● **Assigned task**
In this data, count the lines in which "original" appears and give only that number.

Saved entries
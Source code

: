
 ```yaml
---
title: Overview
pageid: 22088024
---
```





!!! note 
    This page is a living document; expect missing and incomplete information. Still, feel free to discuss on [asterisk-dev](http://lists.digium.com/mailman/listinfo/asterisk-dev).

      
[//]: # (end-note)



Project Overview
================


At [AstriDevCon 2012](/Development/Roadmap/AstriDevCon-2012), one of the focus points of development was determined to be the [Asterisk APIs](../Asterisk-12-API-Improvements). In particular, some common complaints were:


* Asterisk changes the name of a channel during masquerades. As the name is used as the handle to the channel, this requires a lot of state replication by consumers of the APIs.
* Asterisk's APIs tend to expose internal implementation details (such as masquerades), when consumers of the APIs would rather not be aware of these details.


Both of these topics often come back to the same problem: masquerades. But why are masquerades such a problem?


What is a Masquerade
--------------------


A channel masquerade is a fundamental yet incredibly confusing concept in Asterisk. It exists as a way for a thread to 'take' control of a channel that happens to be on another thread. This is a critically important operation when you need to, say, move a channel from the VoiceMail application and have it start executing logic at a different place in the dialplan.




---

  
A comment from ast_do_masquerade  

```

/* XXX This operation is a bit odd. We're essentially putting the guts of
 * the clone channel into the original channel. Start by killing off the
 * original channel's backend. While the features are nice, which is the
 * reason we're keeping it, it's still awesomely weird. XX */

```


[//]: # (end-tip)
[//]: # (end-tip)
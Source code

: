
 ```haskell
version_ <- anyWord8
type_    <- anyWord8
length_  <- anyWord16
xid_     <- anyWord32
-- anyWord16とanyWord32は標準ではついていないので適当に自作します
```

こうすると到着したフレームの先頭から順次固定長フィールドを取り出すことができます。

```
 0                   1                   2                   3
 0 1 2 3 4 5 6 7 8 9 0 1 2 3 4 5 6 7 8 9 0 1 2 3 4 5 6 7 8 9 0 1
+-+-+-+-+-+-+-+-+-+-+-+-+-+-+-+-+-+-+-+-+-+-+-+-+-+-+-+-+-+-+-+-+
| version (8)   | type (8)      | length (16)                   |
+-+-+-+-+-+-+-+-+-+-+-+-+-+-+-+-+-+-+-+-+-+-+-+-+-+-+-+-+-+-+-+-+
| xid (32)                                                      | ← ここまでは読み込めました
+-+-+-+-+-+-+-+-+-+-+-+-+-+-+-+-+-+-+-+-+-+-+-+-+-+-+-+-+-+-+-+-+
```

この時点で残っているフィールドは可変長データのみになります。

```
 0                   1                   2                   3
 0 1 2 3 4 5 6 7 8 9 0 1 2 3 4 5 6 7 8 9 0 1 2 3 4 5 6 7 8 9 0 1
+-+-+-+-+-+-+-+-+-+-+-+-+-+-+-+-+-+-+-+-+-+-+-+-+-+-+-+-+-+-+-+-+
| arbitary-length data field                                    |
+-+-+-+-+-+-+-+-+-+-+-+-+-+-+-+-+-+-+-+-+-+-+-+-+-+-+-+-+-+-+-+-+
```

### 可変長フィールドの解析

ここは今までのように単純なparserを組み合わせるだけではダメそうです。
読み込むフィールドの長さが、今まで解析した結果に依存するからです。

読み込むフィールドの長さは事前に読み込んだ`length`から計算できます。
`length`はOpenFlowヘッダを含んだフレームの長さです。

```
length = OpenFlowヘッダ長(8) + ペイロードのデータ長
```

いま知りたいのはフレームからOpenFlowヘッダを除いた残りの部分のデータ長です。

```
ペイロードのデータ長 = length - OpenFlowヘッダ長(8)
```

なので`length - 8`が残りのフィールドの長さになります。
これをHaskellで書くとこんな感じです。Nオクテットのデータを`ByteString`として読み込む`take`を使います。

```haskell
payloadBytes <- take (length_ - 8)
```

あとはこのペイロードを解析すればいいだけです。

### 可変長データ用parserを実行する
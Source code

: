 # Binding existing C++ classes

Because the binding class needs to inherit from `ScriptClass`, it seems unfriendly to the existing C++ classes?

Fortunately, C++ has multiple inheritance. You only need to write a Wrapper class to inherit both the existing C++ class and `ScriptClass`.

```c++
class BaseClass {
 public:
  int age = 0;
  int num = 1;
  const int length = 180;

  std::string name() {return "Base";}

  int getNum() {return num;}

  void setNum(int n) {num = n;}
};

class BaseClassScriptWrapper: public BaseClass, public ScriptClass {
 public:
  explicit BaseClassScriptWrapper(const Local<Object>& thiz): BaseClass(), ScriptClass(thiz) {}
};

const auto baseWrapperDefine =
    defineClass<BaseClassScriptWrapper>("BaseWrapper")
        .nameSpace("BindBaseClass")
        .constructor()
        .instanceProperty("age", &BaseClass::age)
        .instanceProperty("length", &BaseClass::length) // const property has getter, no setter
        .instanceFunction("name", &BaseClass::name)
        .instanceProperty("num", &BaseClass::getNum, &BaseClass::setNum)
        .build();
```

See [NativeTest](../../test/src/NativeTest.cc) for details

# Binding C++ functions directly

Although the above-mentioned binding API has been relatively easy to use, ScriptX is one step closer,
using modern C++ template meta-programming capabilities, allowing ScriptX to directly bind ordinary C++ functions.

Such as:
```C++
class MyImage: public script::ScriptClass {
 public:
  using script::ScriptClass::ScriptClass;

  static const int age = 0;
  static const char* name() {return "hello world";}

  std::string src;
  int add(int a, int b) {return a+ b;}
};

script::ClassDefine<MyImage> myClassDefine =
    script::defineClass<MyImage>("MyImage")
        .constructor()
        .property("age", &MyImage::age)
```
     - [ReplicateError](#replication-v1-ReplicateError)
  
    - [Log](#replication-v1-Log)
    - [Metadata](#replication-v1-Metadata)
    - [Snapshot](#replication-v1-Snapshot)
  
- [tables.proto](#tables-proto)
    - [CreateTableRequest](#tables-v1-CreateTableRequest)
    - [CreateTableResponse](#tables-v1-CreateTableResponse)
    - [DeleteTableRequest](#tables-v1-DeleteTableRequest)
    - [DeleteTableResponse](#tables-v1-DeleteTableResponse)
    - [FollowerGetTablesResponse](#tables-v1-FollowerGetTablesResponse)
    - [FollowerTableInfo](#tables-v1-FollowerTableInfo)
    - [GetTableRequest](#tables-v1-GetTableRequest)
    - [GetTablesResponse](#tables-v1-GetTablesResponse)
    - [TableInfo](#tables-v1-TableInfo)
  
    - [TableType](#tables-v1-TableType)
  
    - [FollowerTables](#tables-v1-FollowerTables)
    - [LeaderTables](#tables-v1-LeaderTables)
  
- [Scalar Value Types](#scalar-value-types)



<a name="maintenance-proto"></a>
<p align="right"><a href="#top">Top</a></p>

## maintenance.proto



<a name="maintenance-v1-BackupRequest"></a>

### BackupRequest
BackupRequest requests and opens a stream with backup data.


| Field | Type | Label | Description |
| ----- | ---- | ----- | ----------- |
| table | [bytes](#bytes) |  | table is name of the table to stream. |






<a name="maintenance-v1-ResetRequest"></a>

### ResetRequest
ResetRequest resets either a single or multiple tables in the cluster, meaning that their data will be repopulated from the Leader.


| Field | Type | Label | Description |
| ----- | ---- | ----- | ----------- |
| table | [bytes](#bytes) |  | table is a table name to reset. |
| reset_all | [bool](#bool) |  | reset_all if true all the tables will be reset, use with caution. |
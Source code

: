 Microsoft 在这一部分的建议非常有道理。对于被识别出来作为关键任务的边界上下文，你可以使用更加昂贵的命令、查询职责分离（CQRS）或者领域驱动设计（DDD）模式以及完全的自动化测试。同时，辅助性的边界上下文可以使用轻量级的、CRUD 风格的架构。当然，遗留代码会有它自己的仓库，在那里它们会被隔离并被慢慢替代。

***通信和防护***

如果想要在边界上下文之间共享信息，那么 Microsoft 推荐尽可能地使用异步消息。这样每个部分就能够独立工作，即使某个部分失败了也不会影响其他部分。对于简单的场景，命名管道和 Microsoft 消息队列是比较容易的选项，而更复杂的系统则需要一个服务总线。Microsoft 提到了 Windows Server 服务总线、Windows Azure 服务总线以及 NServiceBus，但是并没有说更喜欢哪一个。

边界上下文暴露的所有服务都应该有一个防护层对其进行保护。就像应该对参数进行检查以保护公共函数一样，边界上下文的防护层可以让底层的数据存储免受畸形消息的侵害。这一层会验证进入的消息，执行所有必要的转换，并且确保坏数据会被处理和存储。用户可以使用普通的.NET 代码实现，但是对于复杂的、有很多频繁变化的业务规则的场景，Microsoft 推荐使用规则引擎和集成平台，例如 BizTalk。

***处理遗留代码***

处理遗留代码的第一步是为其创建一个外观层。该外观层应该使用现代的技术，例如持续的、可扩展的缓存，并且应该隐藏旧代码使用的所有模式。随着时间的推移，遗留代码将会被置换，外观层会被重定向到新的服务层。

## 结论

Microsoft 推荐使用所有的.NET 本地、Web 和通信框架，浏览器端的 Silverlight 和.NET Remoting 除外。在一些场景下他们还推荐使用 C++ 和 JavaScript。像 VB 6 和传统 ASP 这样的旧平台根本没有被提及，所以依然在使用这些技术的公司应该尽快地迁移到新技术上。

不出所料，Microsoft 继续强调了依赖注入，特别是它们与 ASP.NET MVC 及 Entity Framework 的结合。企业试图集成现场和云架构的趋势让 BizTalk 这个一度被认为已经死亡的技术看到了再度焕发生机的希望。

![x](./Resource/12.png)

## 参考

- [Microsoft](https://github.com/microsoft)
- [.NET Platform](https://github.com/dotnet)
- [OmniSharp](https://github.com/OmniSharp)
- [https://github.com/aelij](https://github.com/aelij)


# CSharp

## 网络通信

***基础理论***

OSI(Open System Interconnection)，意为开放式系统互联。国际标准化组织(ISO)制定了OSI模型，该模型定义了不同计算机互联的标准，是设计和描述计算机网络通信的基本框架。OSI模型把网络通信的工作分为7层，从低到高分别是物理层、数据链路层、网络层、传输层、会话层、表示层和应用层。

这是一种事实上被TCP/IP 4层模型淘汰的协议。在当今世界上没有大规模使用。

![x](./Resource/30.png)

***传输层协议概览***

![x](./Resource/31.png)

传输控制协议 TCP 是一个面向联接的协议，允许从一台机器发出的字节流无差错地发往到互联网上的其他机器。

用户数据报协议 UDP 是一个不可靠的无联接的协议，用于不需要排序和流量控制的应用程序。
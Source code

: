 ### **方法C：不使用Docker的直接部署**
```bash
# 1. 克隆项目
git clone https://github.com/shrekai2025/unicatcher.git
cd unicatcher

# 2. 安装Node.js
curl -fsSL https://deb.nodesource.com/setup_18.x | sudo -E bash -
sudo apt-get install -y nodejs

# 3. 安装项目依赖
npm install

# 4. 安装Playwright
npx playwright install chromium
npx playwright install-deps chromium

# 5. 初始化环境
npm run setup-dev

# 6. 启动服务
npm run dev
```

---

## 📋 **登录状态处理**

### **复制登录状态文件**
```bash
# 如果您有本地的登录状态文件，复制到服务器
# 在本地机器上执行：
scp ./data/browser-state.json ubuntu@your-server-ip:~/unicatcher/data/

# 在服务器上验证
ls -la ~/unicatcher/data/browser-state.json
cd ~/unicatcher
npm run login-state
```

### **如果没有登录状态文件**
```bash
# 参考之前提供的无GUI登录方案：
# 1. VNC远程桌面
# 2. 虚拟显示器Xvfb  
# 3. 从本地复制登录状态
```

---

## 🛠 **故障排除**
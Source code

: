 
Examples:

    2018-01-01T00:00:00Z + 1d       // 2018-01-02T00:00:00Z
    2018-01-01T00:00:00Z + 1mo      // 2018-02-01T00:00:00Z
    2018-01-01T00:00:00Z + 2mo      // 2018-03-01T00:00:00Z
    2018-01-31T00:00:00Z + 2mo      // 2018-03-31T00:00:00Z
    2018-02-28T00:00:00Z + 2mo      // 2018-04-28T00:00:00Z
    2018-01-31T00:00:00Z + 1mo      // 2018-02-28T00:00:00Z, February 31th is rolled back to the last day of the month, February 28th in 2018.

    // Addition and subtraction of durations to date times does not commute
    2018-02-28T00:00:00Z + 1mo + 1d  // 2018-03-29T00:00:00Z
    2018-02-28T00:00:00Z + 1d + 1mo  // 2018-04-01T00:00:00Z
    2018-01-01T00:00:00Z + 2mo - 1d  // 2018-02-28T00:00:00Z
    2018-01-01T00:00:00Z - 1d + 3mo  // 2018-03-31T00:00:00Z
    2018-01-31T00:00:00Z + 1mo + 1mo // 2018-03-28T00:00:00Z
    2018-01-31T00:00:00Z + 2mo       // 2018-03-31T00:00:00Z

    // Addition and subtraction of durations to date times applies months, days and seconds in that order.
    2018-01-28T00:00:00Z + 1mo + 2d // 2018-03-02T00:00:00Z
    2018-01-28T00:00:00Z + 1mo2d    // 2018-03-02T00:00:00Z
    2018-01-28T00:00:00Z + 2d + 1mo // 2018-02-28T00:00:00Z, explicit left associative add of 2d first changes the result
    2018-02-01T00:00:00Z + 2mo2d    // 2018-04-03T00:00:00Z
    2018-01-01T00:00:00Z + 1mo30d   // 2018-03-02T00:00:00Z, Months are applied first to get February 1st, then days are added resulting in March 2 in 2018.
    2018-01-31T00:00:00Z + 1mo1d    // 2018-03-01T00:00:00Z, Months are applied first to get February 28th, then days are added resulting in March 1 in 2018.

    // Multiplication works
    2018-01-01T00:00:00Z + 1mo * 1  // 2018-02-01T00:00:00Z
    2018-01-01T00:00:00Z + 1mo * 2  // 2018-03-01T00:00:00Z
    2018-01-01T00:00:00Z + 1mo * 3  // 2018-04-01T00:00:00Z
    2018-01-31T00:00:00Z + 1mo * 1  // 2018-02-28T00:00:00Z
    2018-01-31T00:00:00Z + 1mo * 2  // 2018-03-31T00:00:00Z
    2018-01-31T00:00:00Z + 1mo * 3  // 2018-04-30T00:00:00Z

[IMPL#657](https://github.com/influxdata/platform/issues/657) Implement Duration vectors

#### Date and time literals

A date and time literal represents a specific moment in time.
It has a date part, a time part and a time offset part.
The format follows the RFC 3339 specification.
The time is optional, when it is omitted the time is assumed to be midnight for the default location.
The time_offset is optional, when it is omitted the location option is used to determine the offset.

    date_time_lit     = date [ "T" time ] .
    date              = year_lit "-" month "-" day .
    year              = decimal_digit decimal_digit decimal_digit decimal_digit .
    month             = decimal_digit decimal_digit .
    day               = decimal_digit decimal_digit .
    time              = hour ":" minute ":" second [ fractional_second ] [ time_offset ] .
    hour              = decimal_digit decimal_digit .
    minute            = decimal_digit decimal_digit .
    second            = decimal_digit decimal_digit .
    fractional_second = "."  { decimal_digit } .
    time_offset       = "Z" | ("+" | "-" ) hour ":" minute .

● **Exercise response**
2